New reporting by Ryan Grim suggests an explanation of how the recent Sanders-Warren drama came to be. It's worth spelling out.

A conversation in 2018 ended with Warren thinking Sanders was saying that a woman couldn't win the election. (I imagine him emphatically warning about how awful Trump would be to her, as she was aware, and leaving his purpose unclear. You can vary the details.) It affected her deeply, and she told some people in DC what she thought he said shortly afterwards. And now those people, or some entity down the rumor mill, leaked it.

Neither campaign says they leaked it. Both must be right. Obviously, both need the other's voters to come over if they win, and this story disrupts that. It's two weeks before the Iowa caucuses, which register second choices, so alliances benefit both. This exactly the time to stick together.

When would they leak this, if they were going to? Maybe before Super Tuesday, when second choices won't register and alliances don't work, to break a panicked deadlock as Biden towers over them. But not now. It's the worst time. These people didn't get this far by missing the most obvious strategic dynamic concerning their campaigns. That all means it's the perfect time for an enemy to drop a bomb on them.

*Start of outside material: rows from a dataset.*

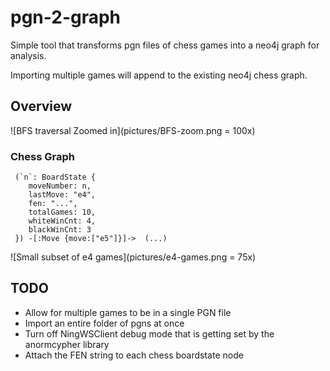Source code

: # pgn-2-graph
Simple tool that transforms pgn files of chess games into a neo4j graph for analysis.

Importing multiple games will append to the existing neo4j chess graph.

## Overview
![BFS traversal Zoomed in](pictures/BFS-zoom.png = 100x)

### Chess Graph 
```
 (`n`: BoardState {
    moveNumber: n,
    lastMove: "e4",
    fen: "...",
    totalGames: 10,
    whiteWinCnt: 4,
    blackWinCnt: 3
 }) -[:Move {move:["e5"]}]->  (...)
 ```
![Small subset of e4 games](pictures/e4-games.png = 75x)


## TODO
- Allow for multiple games to be in a single PGN file
- Import an entire folder of pgns at once
- Turn off NingWSClient debug mode that is getting set by the anormcypher library
- Attach the FEN string to each chess boardstate node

It's right after the weird Bernie instructions-to-volunteers memo put both campaigns on edge, and right before the final pre-Iowa debate.

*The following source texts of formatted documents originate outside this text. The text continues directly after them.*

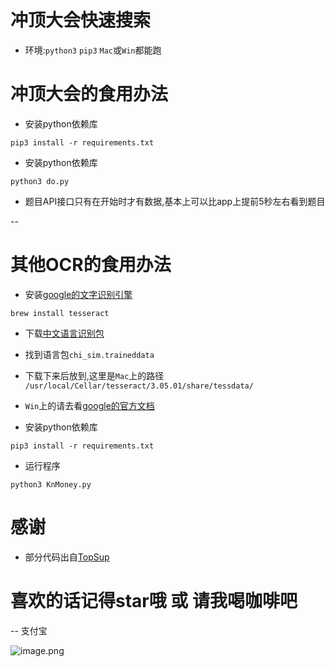 

# 冲顶大会快速搜索
- 环境:`python3` `pip3`  `Mac`或`Win`都能跑



# 冲顶大会的食用办法

- 安装python依赖库

```
pip3 install -r requirements.txt
```

- 安装python依赖库

```
python3 do.py
```

- 题目API接口只有在开始时才有数据,基本上可以比app上提前5秒左右看到题目  

--
# 其他OCR的食用办法

- 安装[google的文字识别引擎](https://github.com/tesseract-ocr/tesseract/wiki)

```
brew install tesseract
```

- 下载[中文语言识别包](https://github.com/tesseract-ocr/tessdata)
- 找到语言包`chi_sim.traineddata`
- 下载下来后放到,这里是`Mac`上的路径  
`/usr/local/Cellar/tesseract/3.05.01/share/tessdata/`
- `Win`上的请去看[google的官方文档](https://github.com/tesseract-ocr/tesseract/wiki)


- 安装python依赖库

```
pip3 install -r requirements.txt
```

- 运行程序

```
python3 KnMoney.py
```




# 感谢

- 部分代码出自[TopSup](https://github.com/Skyexu/TopSup)

# 喜欢的话记得star哦 或 请我喝咖啡吧

--
支付宝

![image.png](http://upload-images.jianshu.io/upload_images/1755091-b6dbc081dd54c2e1.png?imageMogr2/auto-orient/strip%7CimageView2/2/w/200)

Warren is honest, and she's telling us what she honestly thinks Sanders said. It's easy to see why he couldn't convince her otherwise under these conditions. Recognizing that you completely misunderstood what an old friend said a year ago is hard enough when the two of you aren't running opposed Presidential primary campaigns two weeks before Iowa, with all the tensions, communication barriers, and reasons for mistrust that involves. They're competing for the most powerful position on Earth, surrounded by employees whose job is to help them defeat the other. And they have powerful enemies who want to split them apart.

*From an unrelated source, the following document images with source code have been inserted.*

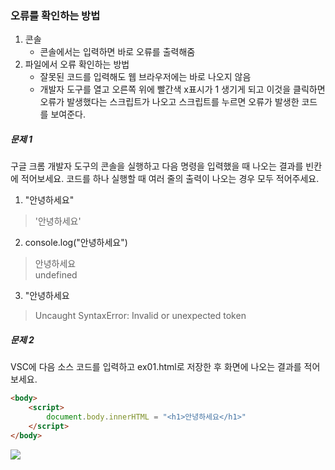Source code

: ### 오류를 확인하는 방법
1. 콘솔
    - 콘솔에서는 입력하면 바로 오류를 출력해줌
2. 파일에서 오류 확인하는 방법
    - 잘못된 코드를 입력해도 웹 브라우저에는 바로 나오지 않음
    - 개발자 도구를 열고 오른쪽 위에 빨간색 x표시가 1 생기게 되고 이것을 클릭하면 오류가 발생했다는 스크립트가 나오고 스크립트를 누르면 오류가 발생한 코드를 보여준다.


##### 문제 1
구글 크롬 개발자 도구의 콘솔을 실행하고 다음 명령을 입력했을 때 나오는 결과를 빈칸에 적어보세요. 코드를 하나 실행할 때 여러 줄의 출력이 나오는 경우 모두 적어주세요.
1. "안녕하세요"
> '안녕하세요'
2. console.log("안녕하세요")
> 안녕하세요   
> undefined
3. "안녕하세요
> Uncaught SyntaxError: Invalid or unexpected token

##### 문제 2
VSC에 다음 소스 코드를 입력하고 ex01.html로 저장한 후 화면에 나오는 결과를 적어보세요.
```html
<body>
    <script>
        document.body.innerHTML = "<h1>안녕하세요</h1>"
    </script>
</body>
```
<img src="https://user-images.githubusercontent.com/97590480/174772196-84798636-a00d-49b2-8874-24932f7447f8.png">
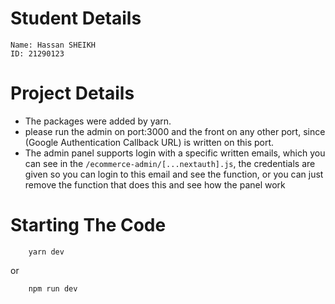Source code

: # Student Details
    Name: Hassan SHEIKH
    ID: 21290123

# Project Details 
- The packages were added by yarn.
- please run the admin on port:3000 and the front on any other port, since (Google Authentication Callback URL) is written on this port.
- The admin panel supports login with a specific written emails, which you can see in the `/ecommerce-admin/[...nextauth].js`, the credentials are given so you can login to this email and see the function, or you can just remove the function that does this and see how the panel work

# Starting The Code
```Shell
    yarn dev
```
or 

```Shell
    npm run dev
```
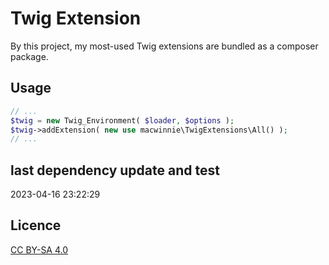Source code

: # Twig Extension

By this project, my most-used Twig extensions are bundled as a composer package.

## Usage

```php
// ...
$twig = new Twig_Environment( $loader, $options );
$twig->addExtension( new use macwinnie\TwigExtensions\All() );
// ...
```

## last dependency update and test

2023-04-16 23:22:29

## Licence

[CC BY-SA 4.0](https://creativecommons.org/licenses/by-sa/4.0/deed.en)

In best-case scenarios, Bernie and Elizabeth overcome all this, discover their enemy, and vow never to be separated again. Obviously, that's unlikely. But supporters of either candidate, or both, would do well to push in that direction.

Sunday, January 5, 2020

Iran and the US after Soleimani

Increased violence will probably follow the US assassination of Qasem Soleimani. Iran will retaliate, probably through regional proxies like Hezbollah or the Houthis. If Trump escalates in response, things could get very bad, so I hope a new shiny object distracts him.

Either way, the only winners here are defense contractors and oil extractors. Russia is a big oil producer, and the Moscow stock exchange hit an all-time high on the news of the assassination.

This is a moment when the differences between Democratic and Republican foreign policy are clear. Obama had the opportunity to assassinate Soleimani several times, but didn't do it. For one thing, Iran would quickly replace Soleimani. The replacement might not be as skilled, but Iran would be more angry at America, and retaliation would be the first order of business.

For another thing, Obama wanted Iranian leaders to agree to a nuclear nonproliferation deal, and killing their colleagues with missiles would complicate negotiations. After taking over from Bush, who branded Iran part of the "Axis of Evil", Obama repaired relations and got his deal. International inspectors verified that Iran was abiding by its commitments, and enriching uranium only at the level required for a peaceful program.

Then Trump came. He withdrew from the Iran deal and reimposed sanctions. With the deal dead, Iran has grown its enriched uranium stockpile beyond what was allowed. And now Trump has committed an assassination.

Iran is full of cool young people who don't want to live in a theocracy. I hope that someday they'll get their wish, and Iran will be a liberal democracy in a big international alliance with the US. (I hope we'll be a liberal democracy then too.) But what we've become and what we've done makes that happy future less likely than it used to be.